Felix Hollaender’s “Ways to Strength and Beauty” focuses on the importance of the human body’s physical being. He stresses the interconnectivity of the human body and mind, and how they function synergistically. When one improves their physical abilities, he or she also improve their mental attributes at the same time. He frequently references the Greek and Roman perceptions surrounding physical fitness and the aesthetically appreciation of the human form, both male and female included. The human body should not be viewed in solely a sexual manner, but instead celebrated as another human sense that is a representation of the human soul and spirit.

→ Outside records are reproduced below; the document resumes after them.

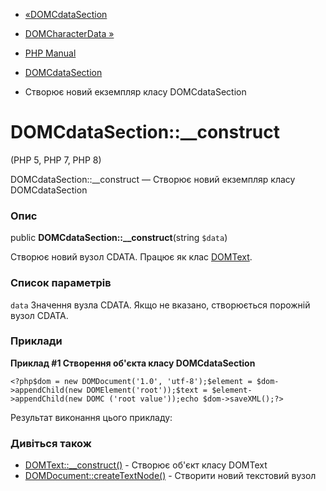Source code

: - [«DOMCdataSection](class.domcdatasection.md)
- [DOMCharacterData »](class.domcharacterdata.md)

- [PHP Manual](index.md)
- [DOMCdataSection](class.domcdatasection.md)
- Створює новий екземпляр класу DOMCdataSection

# DOMCdataSection::\_\_construct

(PHP 5, PHP 7, PHP 8)

DOMCdataSection::\_\_construct — Створює новий екземпляр класу
DOMCdataSection

### Опис

public **DOMCdataSection::\_\_construct**(string `$data`)

Створює новий вузол CDATA. Працює як клас
[DOMText](class.domtext.md).

### Список параметрів

`data`
Значення вузла CDATA. Якщо не вказано, створюється порожній вузол CDATA.

### Приклади

**Приклад #1 Створення об'єкта класу DOMCdataSection**

` <?php$dom = new DOMDocument('1.0', 'utf-8');$element = $dom->appendChild(new DOMElement('root'));$text = $element->appendChild(new DOMC ('root value'));echo $dom->saveXML();?> `

Результат виконання цього прикладу:

<?xml version="1.0" encoding="utf-8"?>
<root><![CDATA[root value]]></root>

### Дивіться також

- [DOMText::\_\_construct()](domtext.construct.md) - Створює об'єкт
класу DOMText
- [DOMDocument::createTextNode()](domdocument.createtextnode.md) -
Створити новий текстовий вузол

Hollaender describes how certain people within society had difficulty finding the time to train their bodies because their jobs interfered. Modernization has created sedentary desk jobs that do not engage the body physically. These modern office environments did not exist in the past and have replaced jobs were physical exertion was a critical component of the type of work. Hard laborers became fit through the type of work that they did. Since jobs requiring physical assertion have been waning with modernization, the population as a whole must find other ways to maintain their bodies. In order to address this newly developing trend, Hollaender emphasizes the need for sport and other varying forms of physical competition in order to offset the sedentary trend of new forms of employment that has developed.
Do you believe that the Nazi’s were in accordance with Hallaender’s beliefs about the human body and how physical fitness could strengthen the connectedness of the human sole? Or do you believe that they simply viewed human fitness as a means to create better soldiers who would be more adept in battle?